Retrofitting "Henwood before Butler"

Eric Beck rayrena at accesshub.net
Thu Nov 4 18:39:59 PST 1999


Doug wrote:


>>I wouldn't repudiate anything I wrote in the passage. I'd express it
>>a bit differently, for sure, but I'm not rejecting it. In fact, I
>>think it hints at what Angela was calling for, a material analysis of
>>where "postmodernism" came from. I'm with Jameson when he argues that
>>one can't really be for or against "postmodernism" - it's everywhere,
>>the cultural logic of what's optimistically called "late capitalism."

To which Catherine protested


>I don't like this use of 'postmodernism', why not say 'late capitalism' --
>why confuse it and/or bind it so inextricably to postmodernism as a
>cross-media generic description, except to produce a new version of the old
>base-superstructure thing.

I'm not sure that it speaks directly to this exchange, but I was reminded of a couple of paragraphs from the Radical Chains review of Bhaskar posted here last week. I'll forward with no comment.

Eric

radical chains http://www.hrc.wmin.ac.uk/guest/radical/RCSOCSOC.HTM

The most interesting of the last three chapters is Soper's discussion of postmodernism, critical realism and critical theory. Soper identifies postmodernism as a response to the experience of fascism, stalinism and what she describes as the 'nuclear age and looming ecological crisis' (p.43). These, she argues, have generated doubt, scepticism and a questioning of Enlightenment rationality and conceptions of progress. These real concerns are expressed in the postmodern consciousness. Yet, with postmodernism, conceived not just as a form of social consciousness but as a philosophical project, these legitimate concerns are subjected to a kind of 'theoretical overdrive'. In the end it invites us to 'disown the very aspiration to truth as something unobtainable in principle' (p.45). Thus it degenerates into a total relativism and a form of libertarianism or anarchism 'of distinctly New Rightist overtones' (p.46).
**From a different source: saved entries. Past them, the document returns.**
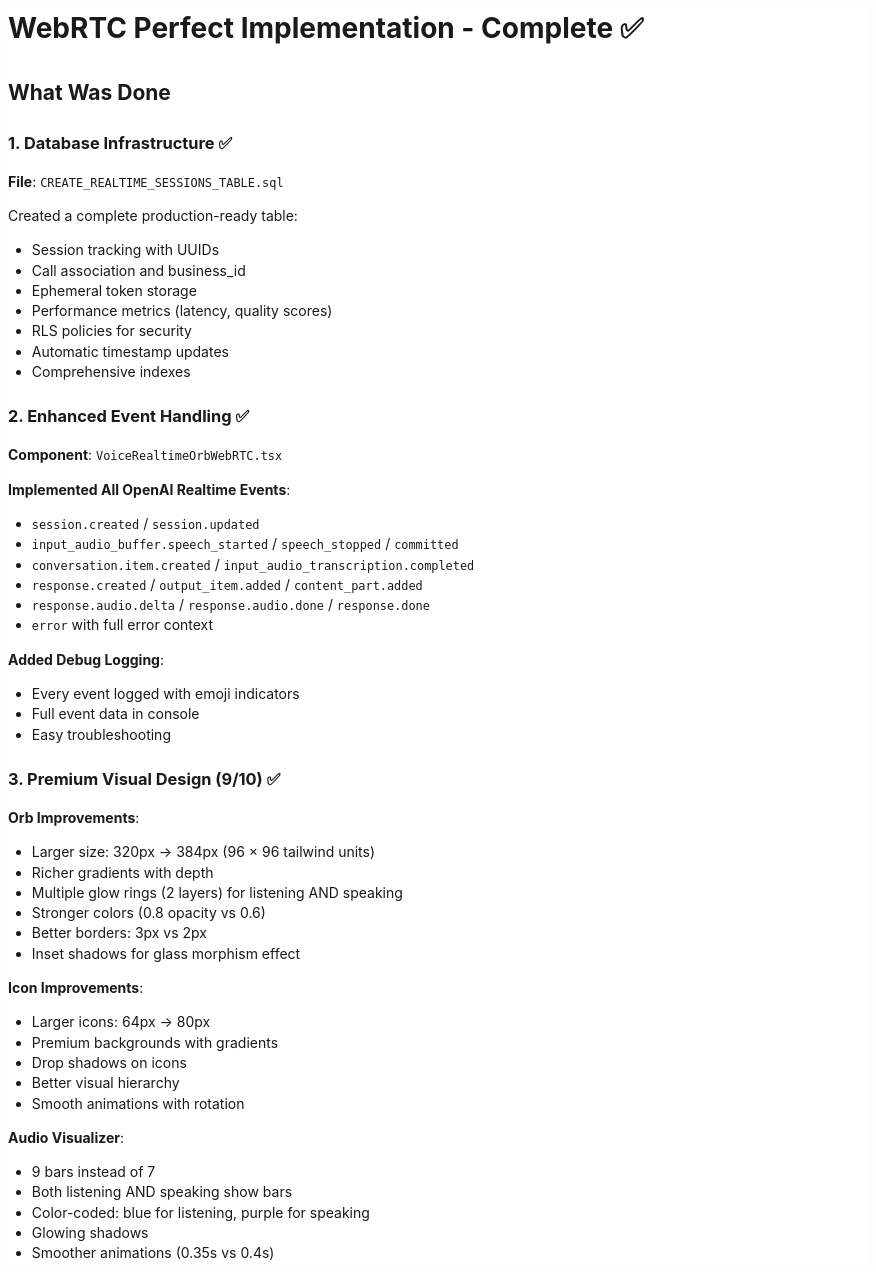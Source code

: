 # WebRTC Perfect Implementation - Complete ✅

## What Was Done

### 1. Database Infrastructure ✅
**File**: `CREATE_REALTIME_SESSIONS_TABLE.sql`

Created a complete production-ready table:
- Session tracking with UUIDs
- Call association and business_id
- Ephemeral token storage
- Performance metrics (latency, quality scores)
- RLS policies for security
- Automatic timestamp updates
- Comprehensive indexes

### 2. Enhanced Event Handling ✅
**Component**: `VoiceRealtimeOrbWebRTC.tsx`

**Implemented All OpenAI Realtime Events**:
- `session.created` / `session.updated`
- `input_audio_buffer.speech_started` / `speech_stopped` / `committed`
- `conversation.item.created` / `input_audio_transcription.completed`
- `response.created` / `output_item.added` / `content_part.added`
- `response.audio.delta` / `response.audio.done` / `response.done`
- `error` with full error context

**Added Debug Logging**:
- Every event logged with emoji indicators
- Full event data in console
- Easy troubleshooting

### 3. Premium Visual Design (9/10) ✅

**Orb Improvements**:
- Larger size: 320px → 384px (96 × 96 tailwind units)
- Richer gradients with depth
- Multiple glow rings (2 layers) for listening AND speaking
- Stronger colors (0.8 opacity vs 0.6)
- Better borders: 3px vs 2px
- Inset shadows for glass morphism effect

**Icon Improvements**:
- Larger icons: 64px → 80px
- Premium backgrounds with gradients
- Drop shadows on icons
- Better visual hierarchy
- Smooth animations with rotation

**Audio Visualizer**:
- 9 bars instead of 7
- Both listening AND speaking show bars
- Color-coded: blue for listening, purple for speaking
- Glowing shadows
- Smoother animations (0.35s vs 0.4s)

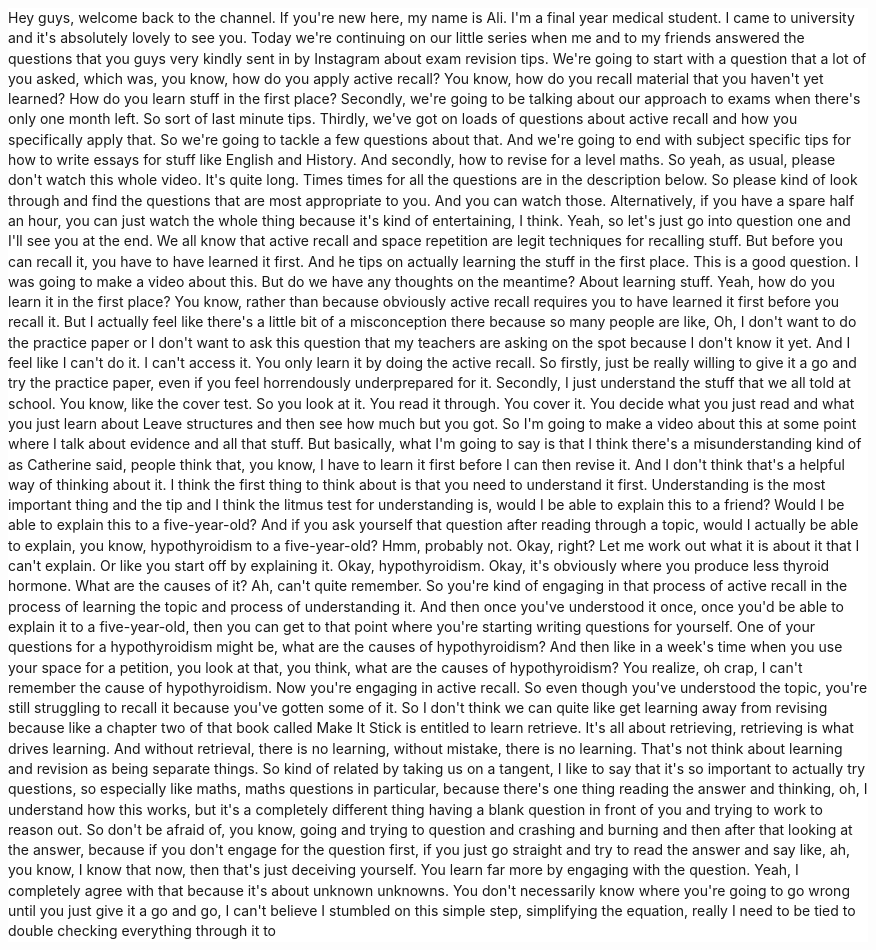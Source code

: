  Hey guys, welcome back to the channel. If you're new here, my name is Ali. I'm a final year medical student. I came to university and it's absolutely lovely to see you. Today we're continuing on our little series when me and to my friends answered the questions that you guys very kindly sent in by Instagram about exam revision tips. We're going to start with a question that a lot of you asked, which was, you know, how do you apply active recall? You know, how do you recall material that you haven't yet learned? How do you learn stuff in the first place? Secondly, we're going to be talking about our approach to exams when there's only one month left. So sort of last minute tips. Thirdly, we've got on loads of questions about active recall and how you specifically apply that. So we're going to tackle a few questions about that. And we're going to end with subject specific tips for how to write essays for stuff like English and History. And secondly, how to revise for a level maths. So yeah, as usual, please don't watch this whole video. It's quite long. Times times for all the questions are in the description below. So please kind of look through and find the questions that are most appropriate to you. And you can watch those. Alternatively, if you have a spare half an hour, you can just watch the whole thing because it's kind of entertaining, I think. Yeah, so let's just go into question one and I'll see you at the end. We all know that active recall and space repetition are legit techniques for recalling stuff. But before you can recall it, you have to have learned it first. And he tips on actually learning the stuff in the first place. This is a good question. I was going to make a video about this. But do we have any thoughts on the meantime? About learning stuff. Yeah, how do you learn it in the first place? You know, rather than because obviously active recall requires you to have learned it first before you recall it. But I actually feel like there's a little bit of a misconception there because so many people are like, Oh, I don't want to do the practice paper or I don't want to ask this question that my teachers are asking on the spot because I don't know it yet. And I feel like I can't do it. I can't access it. You only learn it by doing the active recall. So firstly, just be really willing to give it a go and try the practice paper, even if you feel horrendously underprepared for it. Secondly, I just understand the stuff that we all told at school. You know, like the cover test. So you look at it. You read it through. You cover it. You decide what you just read and what you just learn about Leave structures and then see how much but you got. So I'm going to make a video about this at some point where I talk about evidence and all that stuff. But basically, what I'm going to say is that I think there's a misunderstanding kind of as Catherine said, people think that, you know, I have to learn it first before I can then revise it. And I don't think that's a helpful way of thinking about it. I think the first thing to think about is that you need to understand it first. Understanding is the most important thing and the tip and I think the litmus test for understanding is, would I be able to explain this to a friend? Would I be able to explain this to a five-year-old? And if you ask yourself that question after reading through a topic, would I actually be able to explain, you know, hypothyroidism to a five-year-old? Hmm, probably not. Okay, right? Let me work out what it is about it that I can't explain. Or like you start off by explaining it. Okay, hypothyroidism. Okay, it's obviously where you produce less thyroid hormone. What are the causes of it? Ah, can't quite remember. So you're kind of engaging in that process of active recall in the process of learning the topic and process of understanding it. And then once you've understood it once, once you'd be able to explain it to a five-year-old, then you can get to that point where you're starting writing questions for yourself. One of your questions for a hypothyroidism might be, what are the causes of hypothyroidism? And then like in a week's time when you use your space for a petition, you look at that, you think, what are the causes of hypothyroidism? You realize, oh crap, I can't remember the cause of hypothyroidism. Now you're engaging in active recall. So even though you've understood the topic, you're still struggling to recall it because you've gotten some of it. So I don't think we can quite like get learning away from revising because like a chapter two of that book called Make It Stick is entitled to learn retrieve. It's all about retrieving, retrieving is what drives learning. And without retrieval, there is no learning, without mistake, there is no learning. That's not think about learning and revision as being separate things. So kind of related by taking us on a tangent, I like to say that it's so important to actually try questions, so especially like maths, maths questions in particular, because there's one thing reading the answer and thinking, oh, I understand how this works, but it's a completely different thing having a blank question in front of you and trying to work to reason out. So don't be afraid of, you know, going and trying to question and crashing and burning and then after that looking at the answer, because if you don't engage for the question first, if you just go straight and try to read the answer and say like, ah, you know, I know that now, then that's just deceiving yourself. You learn far more by engaging with the question. Yeah, I completely agree with that because it's about unknown unknowns. You don't necessarily know where you're going to go wrong until you just give it a go and go, I can't believe I stumbled on this simple step, simplifying the equation, really I need to be tied to double checking everything through it to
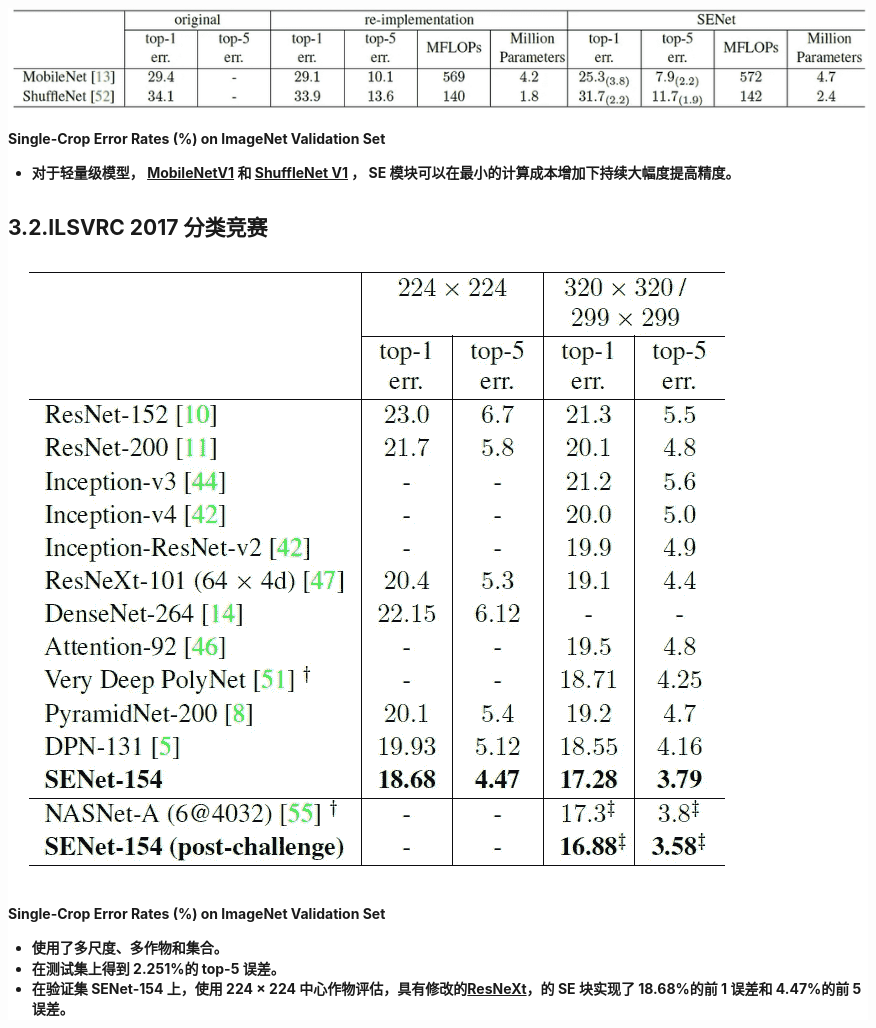 ****![](img/d50e0e4a6e24aded24fc84189de58d17.png)****

******Single-Crop Error Rates (%) on ImageNet Validation Set******

*   ****对于轻量级模型， [MobileNetV1](/review-mobilenetv1-depthwise-separable-convolution-light-weight-model-a382df364b69) 和 [ShuffleNet V1](/review-shufflenet-v1-light-weight-model-image-classification-5b253dfe982f) ， **SE 模块可以在最小的计算成本增加下持续大幅度提高精度**。****

## ****3.2.ILSVRC 2017 分类竞赛****

****![](img/144131f27428f80b1cac6cae690b92c8.png)****

******Single-Crop Error Rates (%) on ImageNet Validation Set******

*   ****使用了多尺度、多作物和集合。****
*   ****在测试集上得到 2.251%的 top-5 误差。****
*   ****在验证集 **SENet-154 上，使用 224 × 224 中心作物评估，具有修改的**[**ResNeXt**](/review-resnext-1st-runner-up-of-ilsvrc-2016-image-classification-15d7f17b42ac)**，**的 SE 块实现了 18.68%的前 1 误差和 4.47%的前 5 误差**。******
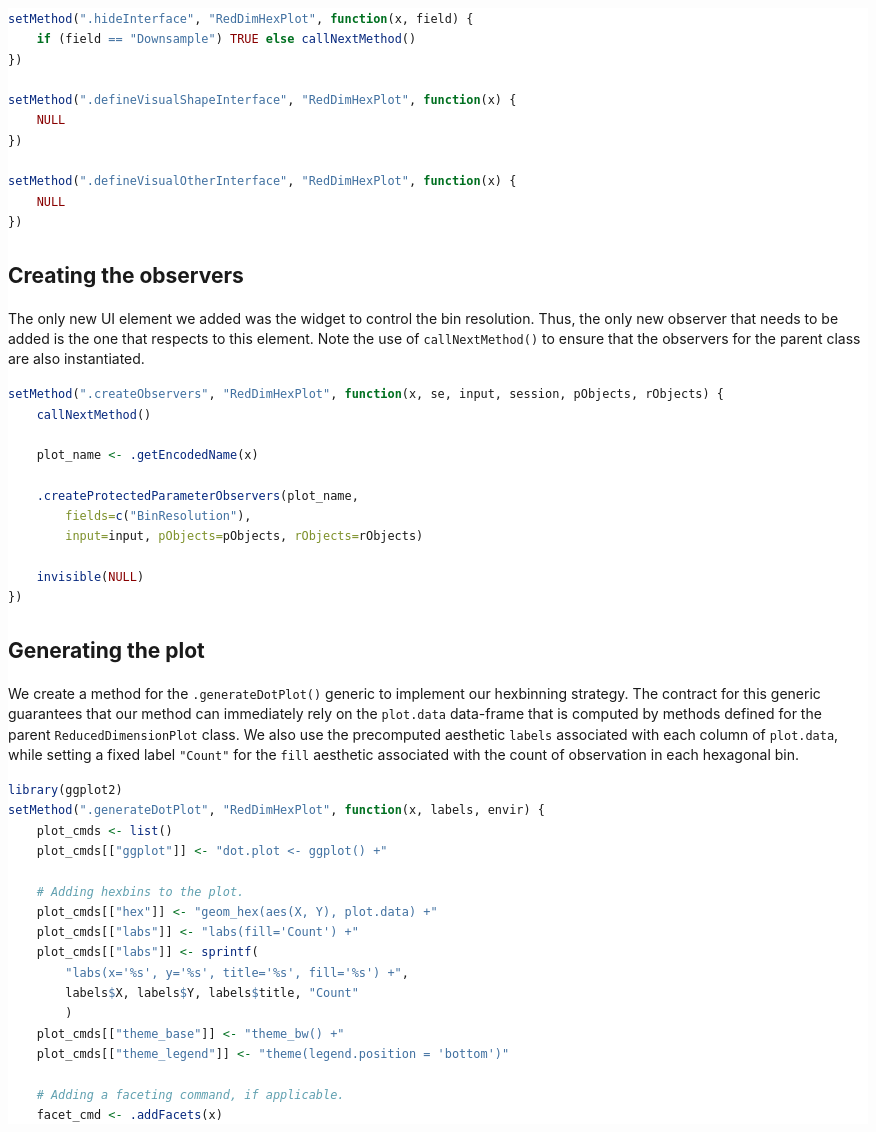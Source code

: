 
```r
setMethod(".hideInterface", "RedDimHexPlot", function(x, field) {
    if (field == "Downsample") TRUE else callNextMethod()
})

setMethod(".defineVisualShapeInterface", "RedDimHexPlot", function(x) {
    NULL
})

setMethod(".defineVisualOtherInterface", "RedDimHexPlot", function(x) {
    NULL
})
```

## Creating the observers

The only new UI element we added was the widget to control the bin resolution.
Thus, the only new observer that needs to be added is the one that respects to this element.
Note the use of `callNextMethod()` to ensure that the observers for the parent class are also instantiated.


```r
setMethod(".createObservers", "RedDimHexPlot", function(x, se, input, session, pObjects, rObjects) {
    callNextMethod()

    plot_name <- .getEncodedName(x)

    .createProtectedParameterObservers(plot_name,
        fields=c("BinResolution"),
        input=input, pObjects=pObjects, rObjects=rObjects)

    invisible(NULL)
})
```

## Generating the plot

We create a method for the `.generateDotPlot()` generic to implement our hexbinning strategy.
The contract for this generic guarantees that our method can immediately rely on the `plot.data` data-frame that is computed by methods defined for the parent `ReducedDimensionPlot` class.
We also use the precomputed aesthetic `labels` associated with each column of `plot.data`, while setting a fixed label `"Count"` for the `fill` aesthetic associated with the count of observation in each hexagonal bin.


```r
library(ggplot2)
setMethod(".generateDotPlot", "RedDimHexPlot", function(x, labels, envir) {
    plot_cmds <- list()
    plot_cmds[["ggplot"]] <- "dot.plot <- ggplot() +"
    
    # Adding hexbins to the plot.
    plot_cmds[["hex"]] <- "geom_hex(aes(X, Y), plot.data) +"
    plot_cmds[["labs"]] <- "labs(fill='Count') +"
    plot_cmds[["labs"]] <- sprintf(
        "labs(x='%s', y='%s', title='%s', fill='%s') +",
        labels$X, labels$Y, labels$title, "Count"
        )
    plot_cmds[["theme_base"]] <- "theme_bw() +"
    plot_cmds[["theme_legend"]] <- "theme(legend.position = 'bottom')"

    # Adding a faceting command, if applicable.
    facet_cmd <- .addFacets(x)
```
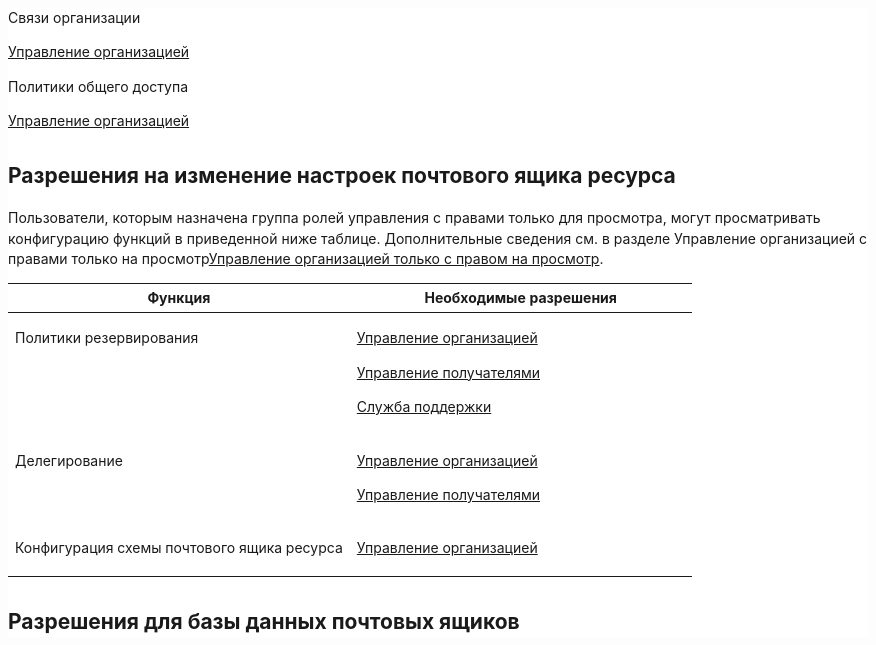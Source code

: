 <tr class="odd">
<td><p>Связи организации</p></td>
<td><p><a href="organization-management-exchange-2013-help.md">Управление организацией</a></p></td>
</tr>
<tr class="even">
<td><p>Политики общего доступа</p></td>
<td><p><a href="organization-management-exchange-2013-help.md">Управление организацией</a></p></td>
</tr>
</tbody>
</table>


## Разрешения на изменение настроек почтового ящика ресурса

Пользователи, которым назначена группа ролей управления с правами только для просмотра, могут просматривать конфигурацию функций в приведенной ниже таблице. Дополнительные сведения см. в разделе Управление организацией с правами только на просмотр[Управление организацией только с правом на просмотр](view-only-organization-management-exchange-2013-help.md).


<table>
<colgroup>
<col style="width: 50%" />
<col style="width: 50%" />
</colgroup>
<thead>
<tr class="header">
<th>Функция</th>
<th>Необходимые разрешения</th>
</tr>
</thead>
<tbody>
<tr class="odd">
<td><p>Политики резервирования</p></td>
<td><p><a href="organization-management-exchange-2013-help.md">Управление организацией</a></p>
<p><a href="recipient-management-exchange-2013-help.md">Управление получателями</a></p>
<p><a href="help-desk-exchange-2013-help.md">Служба поддержки</a></p></td>
</tr>
<tr class="even">
<td><p>Делегирование</p></td>
<td><p><a href="organization-management-exchange-2013-help.md">Управление организацией</a></p>
<p><a href="recipient-management-exchange-2013-help.md">Управление получателями</a></p></td>
</tr>
<tr class="odd">
<td><p>Конфигурация схемы почтового ящика ресурса</p></td>
<td><p><a href="organization-management-exchange-2013-help.md">Управление организацией</a></p></td>
</tr>
</tbody>
</table>


## Разрешения для базы данных почтовых ящиков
Soper's distinction between postmodernism as a spirit of the age and as an intellectual project is useful. However, while recognising the socio-historical roots of the postmodern consciousness, Soper deals with postmodernism only as an intellectual concern. Thus she appears to think that it can be overcome by showing it to be logically incoherent. But a critique which addresses only the relativism and libertarianism of postmodernism is not sufficient. We need to understand the social processes necessary to the breakdown of the current condition of disorientation and to the emergence of a new rationality. If this cannot be done, then criticism is limited to an essentially conservative reaction, an attempt to restore what is in fact irretrievable.